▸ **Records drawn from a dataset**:
---
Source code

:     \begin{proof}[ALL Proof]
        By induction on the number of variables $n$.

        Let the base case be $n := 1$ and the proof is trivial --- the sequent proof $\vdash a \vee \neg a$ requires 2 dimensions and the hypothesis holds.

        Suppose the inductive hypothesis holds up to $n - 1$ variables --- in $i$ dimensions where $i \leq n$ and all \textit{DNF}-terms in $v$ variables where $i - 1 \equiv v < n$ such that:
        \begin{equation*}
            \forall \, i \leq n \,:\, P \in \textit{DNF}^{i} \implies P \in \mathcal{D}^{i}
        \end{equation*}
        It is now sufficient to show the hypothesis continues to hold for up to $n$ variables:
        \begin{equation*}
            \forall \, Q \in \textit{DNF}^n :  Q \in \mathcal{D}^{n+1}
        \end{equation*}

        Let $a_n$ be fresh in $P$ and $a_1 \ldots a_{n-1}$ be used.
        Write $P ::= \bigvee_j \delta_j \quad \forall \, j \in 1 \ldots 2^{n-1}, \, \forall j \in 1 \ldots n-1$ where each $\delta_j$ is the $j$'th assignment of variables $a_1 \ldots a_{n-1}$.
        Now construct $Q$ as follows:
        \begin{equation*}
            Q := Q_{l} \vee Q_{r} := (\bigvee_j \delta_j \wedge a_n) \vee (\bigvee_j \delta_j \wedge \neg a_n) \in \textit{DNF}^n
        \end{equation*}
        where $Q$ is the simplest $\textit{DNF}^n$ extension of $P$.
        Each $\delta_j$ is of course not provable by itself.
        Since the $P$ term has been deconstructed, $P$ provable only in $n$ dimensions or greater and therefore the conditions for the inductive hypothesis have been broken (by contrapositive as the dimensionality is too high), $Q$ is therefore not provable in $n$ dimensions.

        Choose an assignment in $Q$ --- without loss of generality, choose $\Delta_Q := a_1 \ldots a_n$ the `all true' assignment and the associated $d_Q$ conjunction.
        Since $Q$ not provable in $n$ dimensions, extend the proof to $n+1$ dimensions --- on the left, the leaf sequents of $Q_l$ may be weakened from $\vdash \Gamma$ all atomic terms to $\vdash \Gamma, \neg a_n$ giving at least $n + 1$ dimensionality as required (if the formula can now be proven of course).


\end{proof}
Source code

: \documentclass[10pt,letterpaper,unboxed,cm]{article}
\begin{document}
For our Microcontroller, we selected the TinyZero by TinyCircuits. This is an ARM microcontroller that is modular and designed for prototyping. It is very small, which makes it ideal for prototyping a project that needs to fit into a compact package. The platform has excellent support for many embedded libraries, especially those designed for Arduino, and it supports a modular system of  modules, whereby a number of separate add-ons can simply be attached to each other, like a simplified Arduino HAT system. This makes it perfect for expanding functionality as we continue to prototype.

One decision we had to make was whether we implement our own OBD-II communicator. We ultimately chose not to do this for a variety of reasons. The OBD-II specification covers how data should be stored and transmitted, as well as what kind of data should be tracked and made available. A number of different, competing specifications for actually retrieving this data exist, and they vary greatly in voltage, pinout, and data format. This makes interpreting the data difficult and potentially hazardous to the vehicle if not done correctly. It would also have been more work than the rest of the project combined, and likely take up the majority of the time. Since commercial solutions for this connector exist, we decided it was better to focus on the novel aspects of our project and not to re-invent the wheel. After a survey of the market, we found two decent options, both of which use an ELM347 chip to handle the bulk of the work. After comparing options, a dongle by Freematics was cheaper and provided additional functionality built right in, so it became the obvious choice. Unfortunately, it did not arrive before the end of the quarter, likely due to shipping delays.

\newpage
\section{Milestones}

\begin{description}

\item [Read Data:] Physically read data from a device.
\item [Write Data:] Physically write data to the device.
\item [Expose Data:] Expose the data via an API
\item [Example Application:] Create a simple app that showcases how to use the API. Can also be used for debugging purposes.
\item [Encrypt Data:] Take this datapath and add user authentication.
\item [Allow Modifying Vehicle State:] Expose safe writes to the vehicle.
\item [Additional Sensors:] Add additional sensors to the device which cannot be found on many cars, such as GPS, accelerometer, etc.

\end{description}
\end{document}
---
▸ **Aim of the exercise**: Give the data again, exactly as it appears above.

▸ **Written response**:
Source code

:     \begin{proof}[ALL Proof]
        By induction on the number of variables $n$.

        Let the base case be $n := 1$ and the proof is trivial --- the sequent proof $\vdash a \vee \neg a$ requires 2 dimensions and the hypothesis holds.

        Suppose the inductive hypothesis holds up to $n - 1$ variables --- in $i$ dimensions where $i \leq n$ and all \textit{DNF}-terms in $v$ variables where $i - 1 \equiv v < n$ such that:
        \begin{equation*}
            \forall \, i \leq n \,:\, P \in \textit{DNF}^{i} \implies P \in \mathcal{D}^{i}
        \end{equation*}
        It is now sufficient to show the hypothesis continues to hold for up to $n$ variables:
        \begin{equation*}
            \forall \, Q \in \textit{DNF}^n :  Q \in \mathcal{D}^{n+1}
        \end{equation*}

        Let $a_n$ be fresh in $P$ and $a_1 \ldots a_{n-1}$ be used.
        Write $P ::= \bigvee_j \delta_j \quad \forall \, j \in 1 \ldots 2^{n-1}, \, \forall j \in 1 \ldots n-1$ where each $\delta_j$ is the $j$'th assignment of variables $a_1 \ldots a_{n-1}$.
        Now construct $Q$ as follows:
        \begin{equation*}
            Q := Q_{l} \vee Q_{r} := (\bigvee_j \delta_j \wedge a_n) \vee (\bigvee_j \delta_j \wedge \neg a_n) \in \textit{DNF}^n
        \end{equation*}
        where $Q$ is the simplest $\textit{DNF}^n$ extension of $P$.
        Each $\delta_j$ is of course not provable by itself.
        Since the $P$ term has been deconstructed, $P$ provable only in $n$ dimensions or greater and therefore the conditions for the inductive hypothesis have been broken (by contrapositive as the dimensionality is too high), $Q$ is therefore not provable in $n$ dimensions.

        Choose an assignment in $Q$ --- without loss of generality, choose $\Delta_Q := a_1 \ldots a_n$ the `all true' assignment and the associated $d_Q$ conjunction.
        Since $Q$ not provable in $n$ dimensions, extend the proof to $n+1$ dimensions --- on the left, the leaf sequents of $Q_l$ may be weakened from $\vdash \Gamma$ all atomic terms to $\vdash \Gamma, \neg a_n$ giving at least $n + 1$ dimensionality as required (if the formula can now be proven of course).


\end{proof}
Source code

: \documentclass[10pt,letterpaper,unboxed,cm]{article}
\begin{document}
For our Microcontroller, we selected the TinyZero by TinyCircuits. This is an ARM microcontroller that is modular and designed for prototyping. It is very small, which makes it ideal for prototyping a project that needs to fit into a compact package. The platform has excellent support for many embedded libraries, especially those designed for Arduino, and it supports a modular system of  modules, whereby a number of separate add-ons can simply be attached to each other, like a simplified Arduino HAT system. This makes it perfect for expanding functionality as we continue to prototype.

One decision we had to make was whether we implement our own OBD-II communicator. We ultimately chose not to do this for a variety of reasons. The OBD-II specification covers how data should be stored and transmitted, as well as what kind of data should be tracked and made available. A number of different, competing specifications for actually retrieving this data exist, and they vary greatly in voltage, pinout, and data format. This makes interpreting the data difficult and potentially hazardous to the vehicle if not done correctly. It would also have been more work than the rest of the project combined, and likely take up the majority of the time. Since commercial solutions for this connector exist, we decided it was better to focus on the novel aspects of our project and not to re-invent the wheel. After a survey of the market, we found two decent options, both of which use an ELM347 chip to handle the bulk of the work. After comparing options, a dongle by Freematics was cheaper and provided additional functionality built right in, so it became the obvious choice. Unfortunately, it did not arrive before the end of the quarter, likely due to shipping delays.

\newpage
\section{Milestones}

\begin{description}

\item [Read Data:] Physically read data from a device.
\item [Write Data:] Physically write data to the device.
\item [Expose Data:] Expose the data via an API
\item [Example Application:] Create a simple app that showcases how to use the API. Can also be used for debugging purposes.
\item [Encrypt Data:] Take this datapath and add user authentication.
\item [Allow Modifying Vehicle State:] Expose safe writes to the vehicle.
\item [Additional Sensors:] Add additional sensors to the device which cannot be found on many cars, such as GPS, accelerometer, etc.

\end{description}
\end{document}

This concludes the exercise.